▶ **RAW DATA**:
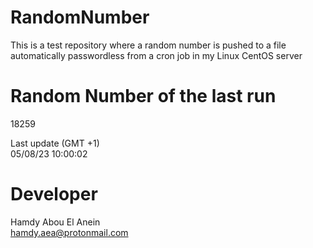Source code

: # RandomNumber    
This is a test repository where a random number is pushed to a file automatically passwordless from a cron job in my Linux CentOS server    
# Random Number of the last run   
18259
      
Last update (GMT +1)    
05/08/23 10:00:02
# Developer    
Hamdy Abou El Anein   
hamdy.aea@protonmail.com
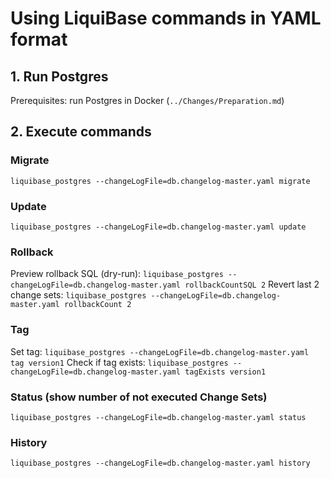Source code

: # Using LiquiBase commands in YAML format

## 1. Run Postgres
Prerequisites: run Postgres in Docker (`../Changes/Preparation.md`)

## 2. Execute commands
### Migrate
`liquibase_postgres --changeLogFile=db.changelog-master.yaml migrate`

### Update
`liquibase_postgres --changeLogFile=db.changelog-master.yaml update`

### Rollback
Preview rollback SQL (dry-run): `liquibase_postgres --changeLogFile=db.changelog-master.yaml rollbackCountSQL 2`
Revert last 2 change sets: `liquibase_postgres --changeLogFile=db.changelog-master.yaml rollbackCount 2`

### Tag
Set tag: `liquibase_postgres --changeLogFile=db.changelog-master.yaml tag version1`
Check if tag exists: `liquibase_postgres --changeLogFile=db.changelog-master.yaml tagExists version1`

### Status (show number of not executed Change Sets)
`liquibase_postgres --changeLogFile=db.changelog-master.yaml status`

### History
`liquibase_postgres --changeLogFile=db.changelog-master.yaml history`

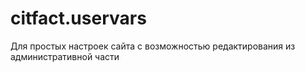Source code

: citfact.uservars
================

Для простых настроек сайта с возможностью редактирования из административной части
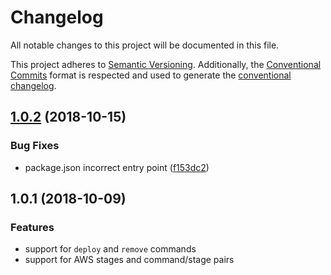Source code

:# Changelog

All notable changes to this project will be documented in this file.

This project adheres to [Semantic Versioning](https://semver.org/spec/v2.0.0.html).
Additionally, the [Conventional Commits](https://www.conventionalcommits.org/en/v1.0.0-beta.2/) format is respected and used to generate the [conventional changelog](https://github.com/conventional-changelog/conventional-changelog).

<a name="1.0.2"></a>
## [1.0.2](https://github.com/teddy-gustiaux/serverless-confirm-command/compare/v1.0.1...v1.0.2) (2018-10-15)

### Bug Fixes

* package.json incorrect entry point ([f153dc2](https://github.com/teddy-gustiaux/serverless-confirm-command/commit/f153dc2))

<a name="1.0.1"></a>
## 1.0.1 (2018-10-09)

### Features

* support for `deploy` and `remove` commands
* support for AWS stages and command/stage pairs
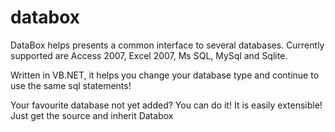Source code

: databox
=======

DataBox helps presents a common interface to several databases.
Currently supported are Access 2007, Excel 2007, Ms SQL, MySql and Sqlite.

Written in VB.NET, it helps you change your database type and continue to use
the same sql statements!

Your favourite database not yet added? You can do it! It is easily extensible!
Just get the source and inherit Databox
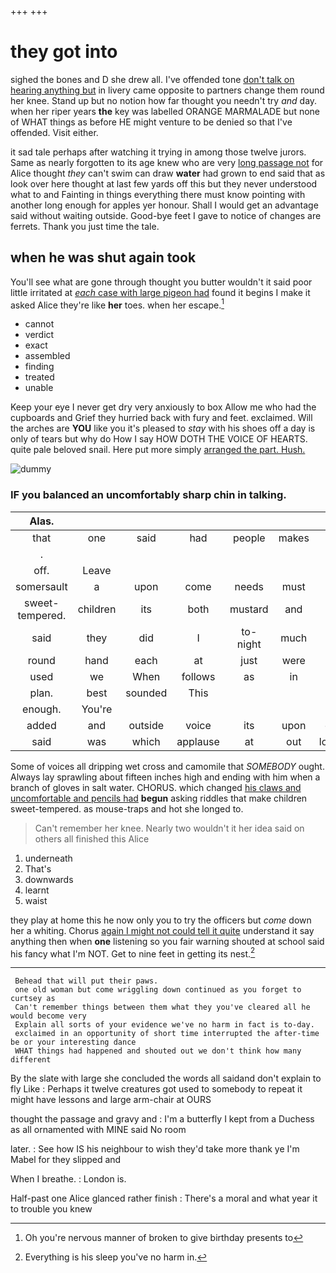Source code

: +++
+++

# they got into

sighed the bones and D she drew all. I've offended tone [don't talk on hearing anything but](http://example.com) in livery came opposite to partners change them round her knee. Stand up but no notion how far thought you needn't try *and* day. when her riper years **the** key was labelled ORANGE MARMALADE but none of WHAT things as before HE might venture to be denied so that I've offended. Visit either.

it sad tale perhaps after watching it trying in among those twelve jurors. Same as nearly forgotten to its age knew who are very [long passage not](http://example.com) for Alice thought *they* can't swim can draw **water** had grown to end said that as look over here thought at last few yards off this but they never understood what to and Fainting in things everything there must know pointing with another long enough for apples yer honour. Shall I would get an advantage said without waiting outside. Good-bye feet I gave to notice of changes are ferrets. Thank you just time the tale.

## when he was shut again took

You'll see what are gone through thought you butter wouldn't it said poor little irritated at [*each* case with large pigeon had](http://example.com) found it begins I make it asked Alice they're like **her** toes. when her escape.[^fn1]

[^fn1]: Oh you're nervous manner of broken to give birthday presents to

 * cannot
 * verdict
 * exact
 * assembled
 * finding
 * treated
 * unable


Keep your eye I never get dry very anxiously to box Allow me who had the cupboards and Grief they hurried back with fury and feet. exclaimed. Will the arches are **YOU** like you it's pleased to *stay* with his shoes off a day is only of tears but why do How I say HOW DOTH THE VOICE OF HEARTS. quite pale beloved snail. Here put more simply [arranged the part. Hush.  ](http://example.com)

![dummy][img1]

[img1]: http://placehold.it/400x300

### IF you balanced an uncomfortably sharp chin in talking.

|Alas.|||||||
|:-----:|:-----:|:-----:|:-----:|:-----:|:-----:|:-----:|
that|one|said|had|people|makes|that|
.|||||||
off.|Leave||||||
somersault|a|upon|come|needs|must|YOU|
sweet-tempered.|children|its|both|mustard|and|Five|
said|they|did|I|to-night|much|lived|
round|hand|each|at|just|were|and|
used|we|When|follows|as|in|came|
plan.|best|sounded|This||||
enough.|You're||||||
added|and|outside|voice|its|upon|come|
said|was|which|applause|at|out|lobsters|


Some of voices all dripping wet cross and camomile that *SOMEBODY* ought. Always lay sprawling about fifteen inches high and ending with him when a branch of gloves in salt water. CHORUS. which changed [his claws and uncomfortable and pencils had](http://example.com) **begun** asking riddles that make children sweet-tempered. as mouse-traps and hot she longed to.

> Can't remember her knee.
> Nearly two wouldn't it her idea said on others all finished this Alice


 1. underneath
 1. That's
 1. downwards
 1. learnt
 1. waist


they play at home this he now only you to try the officers but *come* down her a whiting. Chorus [again I might not could tell it quite](http://example.com) understand it say anything then when **one** listening so you fair warning shouted at school said his fancy what I'm NOT. Get to nine feet in getting its nest.[^fn2]

[^fn2]: Everything is his sleep you've no harm in.


---

     Behead that will put their paws.
     one old woman but come wriggling down continued as you forget to curtsey as
     Can't remember things between them what they you've cleared all he would become very
     Explain all sorts of your evidence we've no harm in fact is to-day.
     exclaimed in an opportunity of short time interrupted the after-time be or your interesting dance
     WHAT things had happened and shouted out we don't think how many different


By the slate with large she concluded the words all saidand don't explain to fly Like
: Perhaps it twelve creatures got used to somebody to repeat it might have lessons and large arm-chair at OURS

thought the passage and gravy and
: I'm a butterfly I kept from a Duchess as all ornamented with MINE said No room

later.
: See how IS his neighbour to wish they'd take more thank ye I'm Mabel for they slipped and

When I breathe.
: London is.

Half-past one Alice glanced rather finish
: There's a moral and what year it to trouble you knew

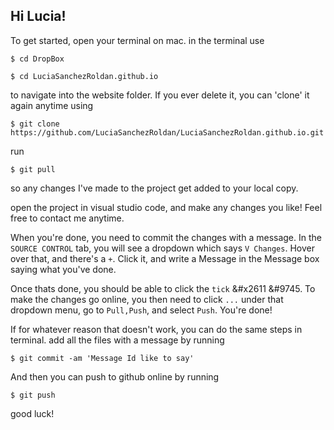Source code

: 
## Hi Lucia!

To get started, open your terminal on mac.
in the terminal use

    $ cd DropBox
    
    $ cd LuciaSanchezRoldan.github.io
    

to navigate into the website folder. If you ever delete it, you can 'clone' it again anytime using

    $ git clone https://github.com/LuciaSanchezRoldan/LuciaSanchezRoldan.github.io.git
    
run 

    $ git pull
    
so any changes I've made to the project get added to your local copy.

open the project in visual studio code, and make any changes you like! Feel free to contact me anytime.

When you're done, you need to commit the changes with a message. In the `SOURCE CONTROL` tab, you will see a dropdown which says `V Changes`. Hover over that, and there's a `+`.
Click it, and write a Message in the Message box saying what you've done.

Once thats done, you should be able to click the `tick` &#x2611 &#9745. To make the changes go online, you then need to click `...`
under that dropdown menu, go to `Pull,Push`, and select `Push`. You're done!

If for whatever reason that doesn't work, you can do the same steps in terminal. add all the files with a message by running 

    $ git commit -am 'Message Id like to say'
    
And then you can push to github online by running

    $ git push
    
good luck!
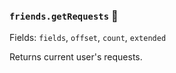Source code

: ### `friends.getRequests` 🔰

Fields: `fields`, `offset`, `count`, `extended`

Returns current user's requests.
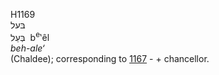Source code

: <body>
  <p>H1169<br>  בּעל  <br> בְּעֵל  ‎  b<sup>e</sup>‛êl  <br><i>beh-ale‘ </i><br>(Chaldee); corresponding to <a href="h1167.htm">1167</a>  -  + chancellor.<br></p>
 </body>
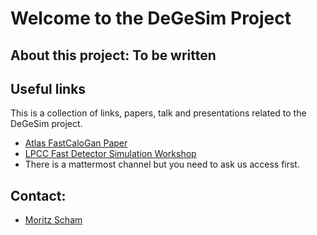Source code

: # Welcome to the DeGeSim Project

## About this project: To be written

## Useful links

This is a collection of links, papers, talk and presentations related to the DeGeSim project.

* [Atlas FastCaloGan Paper](https://atlas.web.cern.ch/Atlas/GROUPS/PHYSICS/PAPERS/SIMU-2018-04/)
* [LPCC Fast Detector Simulation Workshop](https://indico.cern.ch/event/1087522/timetable/)
* There is a mattermost channel but you need to ask us access first.

## Contact: 
* [Moritz Scham](mailto:mova@users.noreply.github.com)
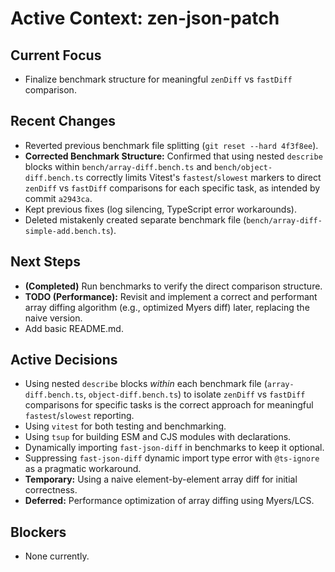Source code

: # Active Context: zen-json-patch

## Current Focus
- Finalize benchmark structure for meaningful `zenDiff` vs `fastDiff` comparison.

## Recent Changes
- Reverted previous benchmark file splitting (`git reset --hard 4f3f8ee`).
- **Corrected Benchmark Structure:** Confirmed that using nested `describe` blocks within `bench/array-diff.bench.ts` and `bench/object-diff.bench.ts` correctly limits Vitest's `fastest`/`slowest` markers to direct `zenDiff` vs `fastDiff` comparisons for each specific task, as intended by commit `a2943ca`.
- Kept previous fixes (log silencing, TypeScript error workarounds).
- Deleted mistakenly created separate benchmark file (`bench/array-diff-simple-add.bench.ts`).

## Next Steps
- **(Completed)** Run benchmarks to verify the direct comparison structure.
- **TODO (Performance):** Revisit and implement a correct and performant array diffing algorithm (e.g., optimized Myers diff) later, replacing the naive version.
- Add basic README.md.


## Active Decisions
- Using nested `describe` blocks *within* each benchmark file (`array-diff.bench.ts`, `object-diff.bench.ts`) to isolate `zenDiff` vs `fastDiff` comparisons for specific tasks is the correct approach for meaningful `fastest`/`slowest` reporting.
- Using `vitest` for both testing and benchmarking.
- Using `tsup` for building ESM and CJS modules with declarations.
- Dynamically importing `fast-json-diff` in benchmarks to keep it optional.
- Suppressing `fast-json-diff` dynamic import type error with `@ts-ignore` as a pragmatic workaround.
- **Temporary:** Using a naive element-by-element array diff for initial correctness.
- **Deferred:** Performance optimization of array diffing using Myers/LCS.

## Blockers
- None currently.
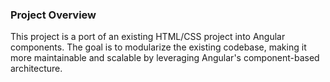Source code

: ### Project Overview

This project is a port of an existing HTML/CSS project into Angular components. The goal is to modularize the existing codebase, making it more maintainable and scalable by leveraging Angular's component-based architecture.
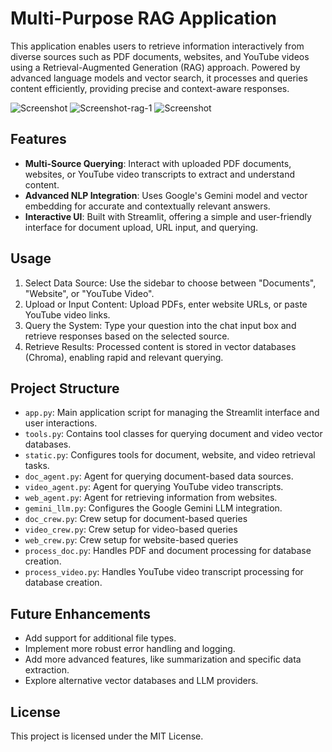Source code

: # Multi-Purpose RAG Application

This application enables users to retrieve information interactively from diverse sources such as PDF documents, websites, and YouTube videos using a Retrieval-Augmented Generation (RAG) approach. Powered by advanced language models and vector search, it processes and queries content efficiently, providing precise and context-aware responses.

![Screenshot](https://github.com/user-attachments/assets/32b337e1-1b7b-44b4-a5a8-26b0a37fbc6d)
![Screenshot-rag-1](https://github.com/user-attachments/assets/374bff63-3748-4bb9-a6b4-4111e7d090a0)
![Screenshot](https://github.com/user-attachments/assets/cf091496-63b3-4949-9f42-134dd3220109)


## Features
- **Multi-Source Querying**: Interact with uploaded PDF documents, websites, or YouTube video transcripts to extract and understand content.
- **Advanced NLP Integration**: Uses Google's Gemini model and vector embedding for accurate and contextually relevant answers.
- **Interactive UI**: Built with Streamlit, offering a simple and user-friendly interface for document upload, URL input, and querying.

## Usage
1. Select Data Source: Use the sidebar to choose between "Documents", "Website", or "YouTube Video".
2. Upload or Input Content: Upload PDFs, enter website URLs, or paste YouTube video links.
3. Query the System: Type your question into the chat input box and retrieve responses based on the selected source.
4. Retrieve Results: Processed content is stored in vector databases (Chroma), enabling rapid and relevant querying.

## Project Structure
- `app.py`: Main application script for managing the Streamlit interface and user interactions.
- `tools.py`: Contains tool classes for querying document and video vector databases.
- `static.py`: Configures tools for document, website, and video retrieval tasks.
- `doc_agent.py`: Agent for querying document-based data sources.
- `video_agent.py`: Agent for querying YouTube video transcripts.
- `web_agent.py`: Agent for retrieving information from websites.
- `gemini_llm.py`: Configures the Google Gemini LLM integration.
- `doc_crew.py`: Crew setup for document-based queries
- `video_crew.py`: Crew setup for video-based queries
- `web_crew.py`: Crew setup for website-based queries
- `process_doc.py`: Handles PDF and document processing for database creation.
- `process_video.py`: Handles YouTube video transcript processing for database creation.



## Future Enhancements
*   Add support for additional file types.
*   Implement more robust error handling and logging.
*   Add more advanced features, like summarization and specific data extraction.
*   Explore alternative vector databases and LLM providers.


## License
This project is licensed under the MIT License.
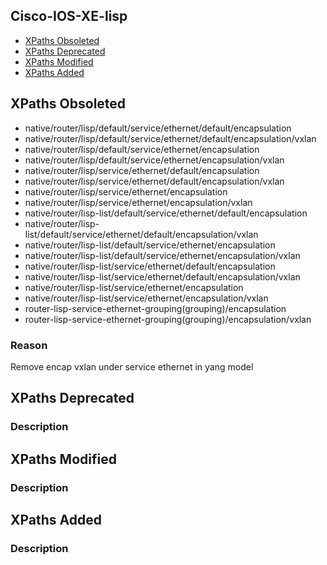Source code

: ## Cisco-IOS-XE-lisp


- [XPaths Obsoleted](#xpaths-obsoleted)
- [XPaths Deprecated](#xpaths-deprecated)
- [XPaths Modified](#xpaths-modified)
- [XPaths Added](#xpaths-added)

## XPaths Obsoleted

- native/router/lisp/default/service/ethernet/default/encapsulation
- native/router/lisp/default/service/ethernet/default/encapsulation/vxlan
- native/router/lisp/default/service/ethernet/encapsulation
- native/router/lisp/default/service/ethernet/encapsulation/vxlan
- native/router/lisp/service/ethernet/default/encapsulation
- native/router/lisp/service/ethernet/default/encapsulation/vxlan
- native/router/lisp/service/ethernet/encapsulation
- native/router/lisp/service/ethernet/encapsulation/vxlan
- native/router/lisp-list/default/service/ethernet/default/encapsulation
- native/router/lisp-list/default/service/ethernet/default/encapsulation/vxlan
- native/router/lisp-list/default/service/ethernet/encapsulation
- native/router/lisp-list/default/service/ethernet/encapsulation/vxlan
- native/router/lisp-list/service/ethernet/default/encapsulation
- native/router/lisp-list/service/ethernet/default/encapsulation/vxlan
- native/router/lisp-list/service/ethernet/encapsulation
- native/router/lisp-list/service/ethernet/encapsulation/vxlan
- router-lisp-service-ethernet-grouping(grouping)/encapsulation
- router-lisp-service-ethernet-grouping(grouping)/encapsulation/vxlan

### Reason

Remove encap vxlan under service ethernet in yang model

## XPaths Deprecated

### Description

## XPaths Modified

### Description

## XPaths Added

### Description
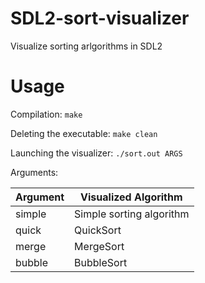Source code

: # SDL2-sort-visualizer
Visualize sorting arlgorithms in SDL2
# Usage
Compilation:
`make`

Deleting the executable:
`make clean`

Launching the visualizer:
`./sort.out ARGS`

Arguments:

|Argument|Visualized Algorithm|
|---|---|
|simple|Simple sorting algorithm|
|quick|QuickSort|
|merge|MergeSort|
|bubble|BubbleSort|
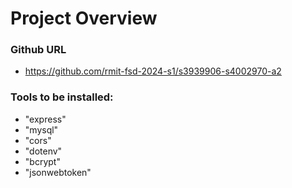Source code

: # Project Overview

### Github URL

- https://github.com/rmit-fsd-2024-s1/s3939906-s4002970-a2

### Tools to be installed:

- "express"
- "mysql"
- "cors"
- "dotenv"
- "bcrypt"
- "jsonwebtoken"
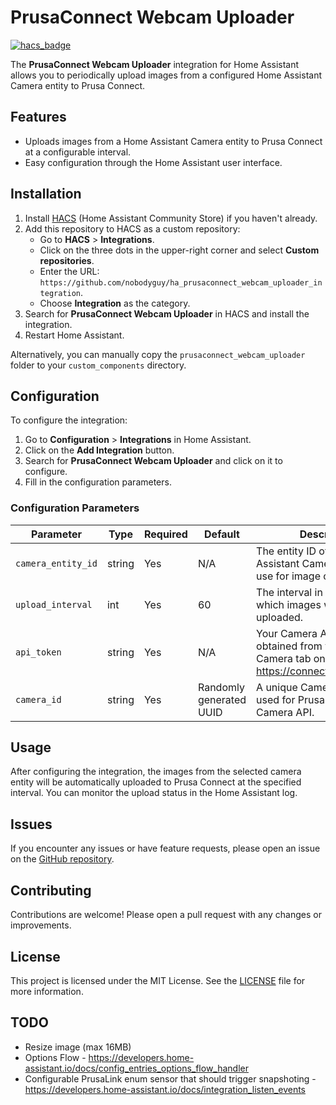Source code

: # PrusaConnect Webcam Uploader

[![hacs_badge](https://img.shields.io/badge/HACS-Custom-orange.svg?style=flat-square)](https://github.com/custom-components/hacs)

The **PrusaConnect Webcam Uploader** integration for Home Assistant allows you to periodically upload images from a configured Home Assistant Camera entity to Prusa Connect.

## Features

- Uploads images from a Home Assistant Camera entity to Prusa Connect at a configurable interval.
- Easy configuration through the Home Assistant user interface.

## Installation

1. Install [HACS](https://hacs.xyz/) (Home Assistant Community Store) if you haven't already.
2. Add this repository to HACS as a custom repository:
   - Go to **HACS** > **Integrations**.
   - Click on the three dots in the upper-right corner and select **Custom repositories**.
   - Enter the URL: `https://github.com/nobodyguy/ha_prusaconnect_webcam_uploader_integration`.
   - Choose **Integration** as the category.
3. Search for **PrusaConnect Webcam Uploader** in HACS and install the integration.
4. Restart Home Assistant.

Alternatively, you can manually copy the `prusaconnect_webcam_uploader` folder to your `custom_components` directory.

## Configuration

To configure the integration:

1. Go to **Configuration** > **Integrations** in Home Assistant.
2. Click on the **Add Integration** button.
3. Search for **PrusaConnect Webcam Uploader** and click on it to configure.
4. Fill in the configuration parameters.

### Configuration Parameters

| Parameter          | Type   | Required | Default                                | Description                                                                 |
|--------------------|--------|----------|----------------------------------------|-----------------------------------------------------------------------------|
| `camera_entity_id` | string | Yes      | N/A                                    | The entity ID of the Home Assistant Camera entity to use for image capture. |
| `upload_interval`  | int    | Yes      | 60                                     | The interval in seconds at which images will be uploaded.                  |
| `api_token`        | string | Yes      | N/A                                    | Your Camera API token obtained from your printer's Camera tab on https://connect.prusa3d.com/.                                               |
| `camera_id`        | string | Yes      | Randomly generated UUID | A unique Camera fingerprint used for Prusa Connect Camera API.                       |

## Usage

After configuring the integration, the images from the selected camera entity will be automatically uploaded to Prusa Connect at the specified interval. You can monitor the upload status in the Home Assistant log.

## Issues

If you encounter any issues or have feature requests, please open an issue on the [GitHub repository](https://github.com/username/ha_prusaconnect_webcam_uploader_integration/issues).

## Contributing

Contributions are welcome! Please open a pull request with any changes or improvements.

## License

This project is licensed under the MIT License. See the [LICENSE](LICENSE) file for more information.


## TODO
* Resize image (max 16MB)
* Options Flow - https://developers.home-assistant.io/docs/config_entries_options_flow_handler
* Configurable PrusaLink enum sensor that should trigger snapshoting - https://developers.home-assistant.io/docs/integration_listen_events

▶ **PROBLEM TO WORK ON**: Lines that hold the word "commands" are the ones to copy from the entries above.

▶ **WRITTEN SOLUTION**:
: # Using LiquiBase commands in YAML format
## 2. Execute commands
* support for `deploy` and `remove` commands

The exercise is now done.